5 Nach § 34 Abs. 1 VwGG sind Revisionen, die sich wegen Nichtvorliegens der Voraussetzungen des Art. 133 Abs. 4 B-VG nicht zur Behandlung eignen, ohne weiteres Verfahren in nichtöffentlicher Sitzung mit Beschluss zurückzuweisen. 6 Nach § 34 Abs. 1a VwGG ist der Verwaltungsgerichtshof bei der Beurteilung der Zulässigkeit der Revision gemäß Art. 133 Abs. 4 B-VG an den Ausspruch des Verwaltungsgerichtes gemäß § 25a Abs. 1 VwGG nicht gebunden. Die Zulässigkeit einer außerordentlichen Revision gemäß Art. 133 Abs. 4 B-VG hat der Verwaltungsgerichtshof im Rahmen der dafür in der Revision vorgebrachten Gründe (§ 28 Abs. 3 VwGG) zu überprüfen. 7 In der Revision wird zu ihrer Zulässigkeit zunächst unter dem Aspekt einer unterlassenen Beweisaufnahme vorgebracht, das BVwG habe die vom Revisionswerber angebotenen Fotografien nicht in das Beweismaterial einfließen lassen und unvollständige Länderfeststellungen getroffen.

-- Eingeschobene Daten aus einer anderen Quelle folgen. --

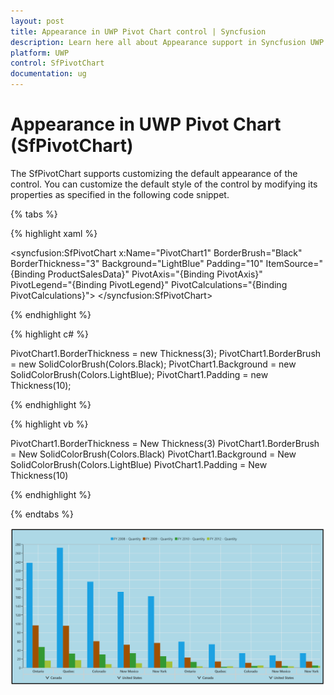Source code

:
 ```yaml
---
layout: post
title: Appearance in UWP Pivot Chart control | Syncfusion
description: Learn here all about Appearance support in Syncfusion UWP Pivot Chart (SfPivotChart) control and more.
platform: UWP
control: SfPivotChart
documentation: ug
---
```


# Appearance in UWP Pivot Chart (SfPivotChart)

The SfPivotChart supports customizing the default appearance of the control. You can customize the default style of the control by modifying its properties as specified in the following code snippet.

{% tabs %}

{% highlight xaml %}

<syncfusion:SfPivotChart x:Name="PivotChart1" BorderBrush="Black" BorderThickness="3" Background="LightBlue" Padding="10"
                         ItemSource="{Binding ProductSalesData}" PivotAxis="{Binding PivotAxis}"
                         PivotLegend="{Binding PivotLegend}" PivotCalculations="{Binding PivotCalculations}">
</syncfusion:SfPivotChart>

{% endhighlight %}

{% highlight c# %}

PivotChart1.BorderThickness = new Thickness(3);
PivotChart1.BorderBrush = new SolidColorBrush(Colors.Black);
PivotChart1.Background = new SolidColorBrush(Colors.LightBlue);
PivotChart1.Padding = new Thickness(10);

{% endhighlight %}

{% highlight vb %}

PivotChart1.BorderThickness = New Thickness(3)
PivotChart1.BorderBrush = New SolidColorBrush(Colors.Black)
PivotChart1.Background = New SolidColorBrush(Colors.LightBlue)
PivotChart1.Padding = New Thickness(10)

{% endhighlight %}

{% endtabs %}

![appearance](Appearance_images/appearance.png)
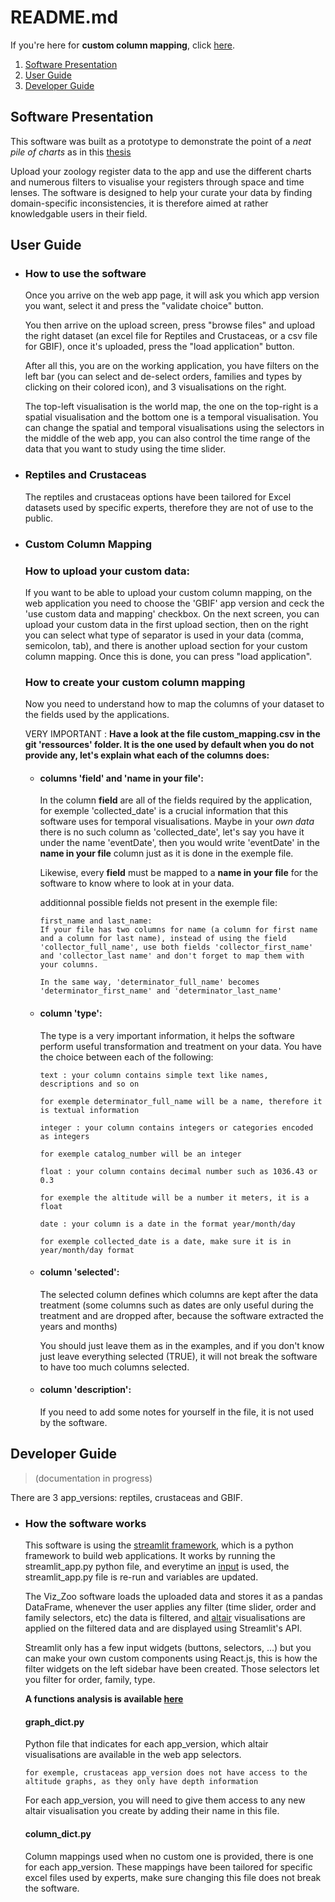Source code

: # README.md

If you're here for **custom column mapping**, click [here](#custom-column-mapping).

1. [Software Presentation](#software-presentation)
2. [User Guide](#user-guide)
3. [Developer Guide](#developer-guide)

## Software Presentation

This software was built as a prototype to demonstrate the point of a *neat pile of charts* as in this [thesis](no-link-yet)

Upload your zoology register data to the app and use the different charts and numerous filters to visualise your registers through space and time lenses.
The software is designed to help your curate your data by finding domain-specific inconsistencies, it is therefore aimed at rather knowledgable users in their field.

## User Guide

- ### How to use the software

  Once you arrive on the web app page, it will ask you which app version you want, select it and press the "validate choice" button.
  
  You then arrive on the upload screen, press "browse files" and upload the right dataset (an excel file for Reptiles and Crustaceas, or a csv file for GBIF), once it's uploaded, press the "load application" button.
  
  After all this, you are on the working application, you have filters on the left bar (you can select and de-select orders, families and types by clicking on their colored icon), and 3 visualisations on the right.
  
  The top-left visualisation is the world map, the one on the top-right is a spatial visualisation and the bottom one is a temporal visualisation.
  You can change the spatial and temporal visualisations using the selectors in the middle of the web app, you can also control the time range of the data that you want to study using the time slider.

- ### Reptiles and Crustaceas

  The reptiles and crustaceas options have been tailored for Excel datasets used by specific experts, therefore they are not of use to the public.

- ### Custom Column Mapping

  ### How to upload your custom data:
  If you want to be able to upload your custom column mapping, on the web application you need to choose the 'GBIF' app version and ceck the 'use custom data and mapping' checkbox.
  On the next screen, you can upload your custom data in the first upload section, then on the right you can select what type of separator is used in your data (comma, semicolon, tab), and there is another upload section for your custom column mapping.
  Once this is done, you can press "load application".
  
  ### How to create your custom column mapping
  
  Now you need to understand how to map the columns of your dataset to the fields used by the applications.
  
  VERY IMPORTANT :
  **Have a look at the file custom_mapping.csv in the git 'ressources' folder. It is the one used by default when you do not provide any, let's explain what each of the columns does:**

  - #### columns **'field'** and **'name in your file'**:
  
    In the column **field** are all of the fields required by the application, for exemple 'collected_date' is a crucial information that this software uses for temporal visualisations.
    Maybe in your *own data* there is no such column as 'collected_date', let's say you have it under the name 'eventDate', then you would write 'eventDate' in the **name in your file** column just as it is done in the exemple file.
  
    Likewise, every **field** must be mapped to a **name in your file** for the software to know where to look at in your data.
  
    additionnal possible fields not present in the exemple file:
    ```
    first_name and last_name:
    If your file has two columns for name (a column for first name and a column for last name), instead of using the field 'collector_full_name', use both fields 'collector_first_name' and 'collector_last name' and don't forget to map them with your columns.

    In the same way, 'determinator_full_name' becomes 'determinator_first_name' and 'determinator_last_name'
    ```

  - #### column **'type'**:
    The type is a very important information, it helps the software perform useful transformation and treatment on your data.
    You have the choice between each of the following:
    
    `text : your column contains simple text like names, descriptions and so on`
    
        for exemple determinator_full_name will be a name, therefore it is textual information
    `integer : your column contains integers or categories encoded as integers`
    
        for exemple catalog_number will be an integer
    `float : your column contains decimal number such as 1036.43 or 0.3`
    
        for exemple the altitude will be a number it meters, it is a float
    `date : your column is a date in the format year/month/day`
    
        for exemple collected_date is a date, make sure it is in year/month/day format

  - #### column **'selected'**:
    The selected column defines which columns are kept after the data treatment (some columns such as dates are only useful during the treatment and are dropped after, because the software extracted the years and months)

    You should just leave them as in the examples, and if you don't know just leave everything selected (TRUE), it will not break the software to have too much columns selected.

  - #### column **'description'**:
    If you need to add some notes for yourself in the file, it is not used by the software.

## Developer Guide
  > (documentation in progress)
  
  There are 3 app_versions: reptiles, crustaceas and GBIF.
  
- ### How the software works
  
  This software is using the [streamlit framework](https://docs.streamlit.io/), which is a python framework to build web applications.
  It works by running the streamlit_app.py python file, and everytime an [input](https://docs.streamlit.io/library/api-reference/widgets) is used, the streamlit_app.py file is re-run and variables are updated.
  
  The Viz_Zoo software loads the uploaded data and stores it as a pandas DataFrame, whenever the user applies any filter (time slider, order and family selectors, etc) the data is filtered, and [altair](https://altair-viz.github.io/) visualisations are applied on the filtered data and are displayed using Streamlit's API.
  
  Streamlit only has a few input widgets (buttons, selectors, ...) but you can make your own custom components using React.js, this is how the filter widgets on the left sidebar have been created. Those selectors let you filter for order, family, type.
  
  **A functions analysis is available [here](documentation/functions_analysis.drawio.svg)**

  #### graph_dict.py
  Python file that indicates for each app_version, which altair visualisations are available in the web app selectors.
  
      for exemple, crustaceas app_version does not have access to the altitude graphs, as they only have depth information
  For each app_version, you will need to give them access to any new altair visualisation you create by adding their name in this file.
  

  #### column_dict.py
  Column mappings used when no custom one is provided, there is one for each app_version.
  These mappings have been tailored for specific excel files used by experts, make sure changing this file does not break the software.
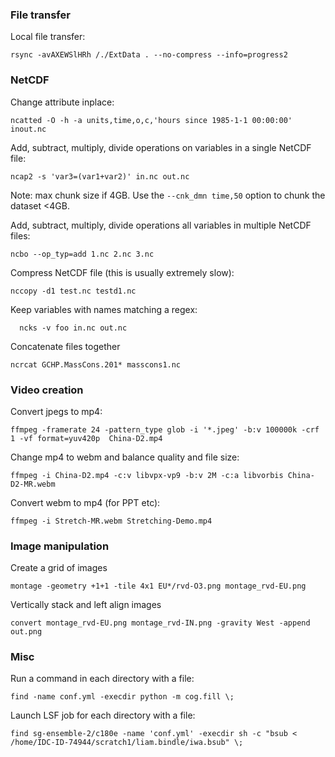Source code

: ### File transfer

Local file transfer:
```
rsync -avAXEWSlHRh /./ExtData . --no-compress --info=progress2
```

### NetCDF

Change attribute inplace:
```
ncatted -O -h -a units,time,o,c,'hours since 1985-1-1 00:00:00' inout.nc
```

Add, subtract, multiply, divide operations on variables in a single NetCDF file:
```
ncap2 -s 'var3=(var1+var2)' in.nc out.nc
```

Note: max chunk size if 4GB. Use the `--cnk_dmn time,50` option to chunk the dataset <4GB.

Add, subtract, multiply, divide operations all variables in multiple NetCDF files:
```
ncbo --op_typ=add 1.nc 2.nc 3.nc
```

Compress NetCDF file (this is usually extremely slow):
```
nccopy -d1 test.nc testd1.nc
```

Keep variables with names matching a regex:
```
  ncks -v foo in.nc out.nc
```

Concatenate files together
```
ncrcat GCHP.MassCons.201* masscons1.nc
```

### Video creation

Convert jpegs to mp4:
```
ffmpeg -framerate 24 -pattern_type glob -i '*.jpeg' -b:v 100000k -crf 1 -vf format=yuv420p  China-D2.mp4
```

Change mp4 to webm and balance quality and file size:
```
ffmpeg -i China-D2.mp4 -c:v libvpx-vp9 -b:v 2M -c:a libvorbis China-D2-MR.webm
```

Convert webm to mp4 (for PPT etc):
```
ffmpeg -i Stretch-MR.webm Stretching-Demo.mp4
```

### Image manipulation
Create a grid of images
```
montage -geometry +1+1 -tile 4x1 EU*/rvd-O3.png montage_rvd-EU.png
```

Vertically stack and left align images
```
convert montage_rvd-EU.png montage_rvd-IN.png -gravity West -append out.png
```

### Misc

Run a command in each directory with a file:
```
find -name conf.yml -execdir python -m cog.fill \;
```

Launch LSF job for each directory with a file:
```
find sg-ensemble-2/c180e -name 'conf.yml' -execdir sh -c "bsub < /home/IDC-ID-74944/scratch1/liam.bindle/iwa.bsub" \;
```
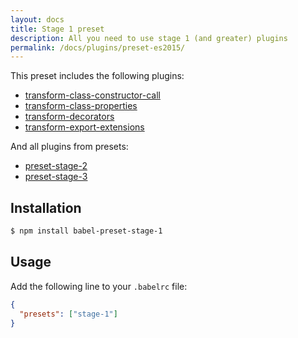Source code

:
 ```yaml
---
layout: docs
title: Stage 1 preset
description: All you need to use stage 1 (and greater) plugins
permalink: /docs/plugins/preset-es2015/
---
```


This preset includes the following plugins:

- [transform-class-constructor-call](/docs/plugins/transform-class-constructor-call)
- [transform-class-properties](/docs/plugins/transform-class-properties)
- [transform-decorators](/docs/plugins/transform-decorators)
- [transform-export-extensions](/docs/plugins/transform-export-extensions)

And all plugins from presets:

- [preset-stage-2](/docs/plugins/preset-stage-2)
- [preset-stage-3](/docs/plugins/preset-stage-3)

## Installation

```sh
$ npm install babel-preset-stage-1
```

## Usage

Add the following line to your `.babelrc` file:

```json
{
  "presets": ["stage-1"]
}
```
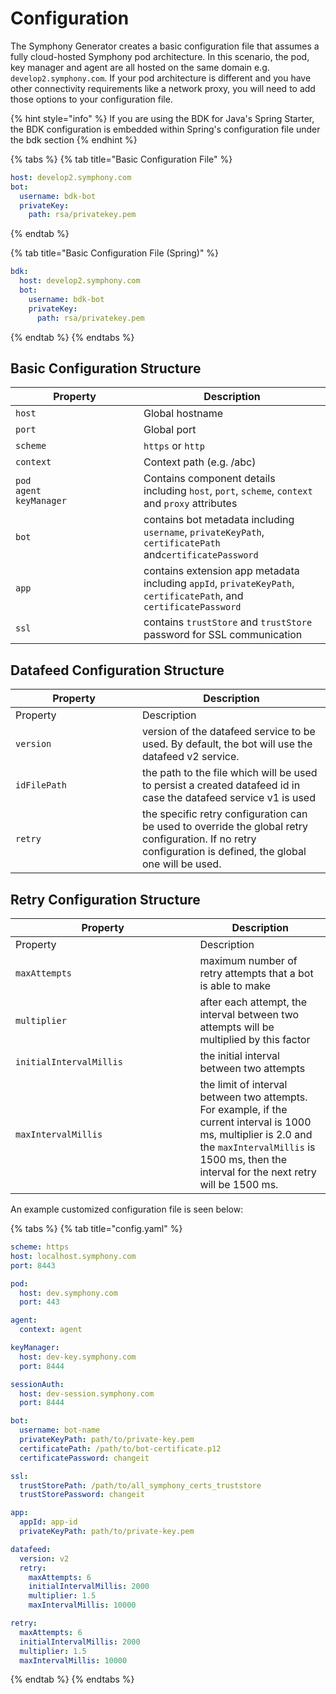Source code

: # Configuration

The Symphony Generator creates a basic configuration file that assumes a fully cloud-hosted Symphony pod architecture. In this scenario, the pod, key manager and agent are all hosted on the same domain e.g. `develop2.symphony.com`. If your pod architecture is different and you have other connectivity requirements like a network proxy, you will need to add those options to your configuration file.

{% hint style="info" %}
If you are using the BDK for Java's Spring Starter, the BDK configuration is embedded within Spring's configuration file under the bdk section
{% endhint %}

{% tabs %}
{% tab title="Basic Configuration File" %}
```yaml
host: develop2.symphony.com
bot:
  username: bdk-bot
  privateKey:
    path: rsa/privatekey.pem
```
{% endtab %}

{% tab title="Basic Configuration File (Spring)" %}
```yaml
bdk:
  host: develop2.symphony.com
  bot:
    username: bdk-bot
    privateKey:
      path: rsa/privatekey.pem
```
{% endtab %}
{% endtabs %}

## Basic Configuration Structure

<table><thead><tr><th width="189">Property</th><th>Description</th></tr></thead><tbody><tr><td><code>host</code></td><td>Global hostname</td></tr><tr><td><code>port</code></td><td>Global port</td></tr><tr><td><code>scheme</code></td><td><code>https</code> or <code>http</code></td></tr><tr><td><code>context</code></td><td>Context path (e.g. /abc)</td></tr><tr><td><code>pod</code><br><code>agent</code><br><code>keyManager</code></td><td>Contains component details including <code>host</code>, <code>port</code>, <code>scheme</code>, <code>context</code> and <code>proxy</code> attributes</td></tr><tr><td><code>bot</code></td><td>contains bot metadata including <code>username</code>, <code>privateKeyPath</code>, <code>certificatePath</code> and<code>certificatePassword</code></td></tr><tr><td><code>app</code></td><td>contains extension app metadata including <code>appId</code>, <code>privateKeyPath</code>, <code>certificatePath</code>, and <code>certificatePassword</code></td></tr><tr><td><code>ssl</code></td><td>contains <code>trustStore</code> and <code>trustStore</code> password for SSL communication</td></tr></tbody></table>

## Datafeed Configuration Structure

<table data-header-hidden><thead><tr><th width="187">Property</th><th>Description</th></tr></thead><tbody><tr><td>Property</td><td>Description</td></tr><tr><td><code>version</code></td><td>version of the datafeed service to be used.  By default, the bot will use the datafeed v2 service.</td></tr><tr><td><code>idFilePath</code></td><td>the path to the file which will be used to persist a created datafeed id in case the datafeed service v1 is used</td></tr><tr><td><code>retry</code></td><td>the specific retry configuration can be used to override the global retry configuration.  If no retry configuration is defined, the global one will be used.</td></tr></tbody></table>

## Retry Configuration Structure

<table data-header-hidden><thead><tr><th width="279.38266068759344">Property</th><th>Description</th></tr></thead><tbody><tr><td>Property</td><td>Description</td></tr><tr><td><code>maxAttempts</code></td><td>maximum number of retry attempts that a bot is able to make</td></tr><tr><td><code>multiplier</code></td><td>after each attempt, the interval between two attempts will be multiplied by this factor</td></tr><tr><td><code>initialIntervalMillis</code></td><td>the initial interval between two attempts</td></tr><tr><td><code>maxIntervalMillis</code></td><td>the limit of interval between two attempts.  For example, if the current interval is 1000 ms, multiplier is 2.0 and the <code>maxIntervalMillis</code> is 1500 ms, then the interval for the next retry will be 1500 ms.</td></tr></tbody></table>

An example customized configuration file is seen below:

{% tabs %}
{% tab title="config.yaml" %}
```yaml
scheme: https
host: localhost.symphony.com
port: 8443

pod:
  host: dev.symphony.com
  port: 443

agent:
  context: agent

keyManager:
  host: dev-key.symphony.com
  port: 8444

sessionAuth:
  host: dev-session.symphony.com
  port: 8444

bot:
  username: bot-name
  privateKeyPath: path/to/private-key.pem
  certificatePath: /path/to/bot-certificate.p12
  certificatePassword: changeit

ssl:
  trustStorePath: /path/to/all_symphony_certs_truststore
  trustStorePassword: changeit

app:
  appId: app-id
  privateKeyPath: path/to/private-key.pem

datafeed:
  version: v2
  retry:
    maxAttempts: 6
    initialIntervalMillis: 2000
    multiplier: 1.5
    maxIntervalMillis: 10000

retry:
  maxAttempts: 6
  initialIntervalMillis: 2000
  multiplier: 1.5
  maxIntervalMillis: 10000
```
{% endtab %}
{% endtabs %}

8 Werden Verfahrensmängel als Zulassungsgründe ins Treffen geführt, so muss auch schon in der abgesonderten Zulässigkeitsbegründung die Relevanz dieser Verfahrensmängel, weshalb also bei Vermeidung des Verfahrensmangels in der Sache ein anderes, für den Revisionswerber günstigeres Ergebnis hätte erzielt werden können, dargetan werden. Dies setzt voraus, dass - auch in der gesonderten Begründung für die Zulässigkeit der Revision zumindest auf das Wesentliche zusammengefasst - jene Tatsachen dargestellt werden, die sich bei Vermeidung des Verfahrensfehlers als erwiesen ergeben hätten (vgl. VwGH 8.8.2019, Ra 2019/20/0188, mwN). Inwiefern die Vermeidung der gerügten Verfahrensmängel zu einem für den Revisionswerber günstigeren Verfahrensausgang hätte führen können, legt die Revision in ihrer Zulässigkeitsbegründung nicht dar.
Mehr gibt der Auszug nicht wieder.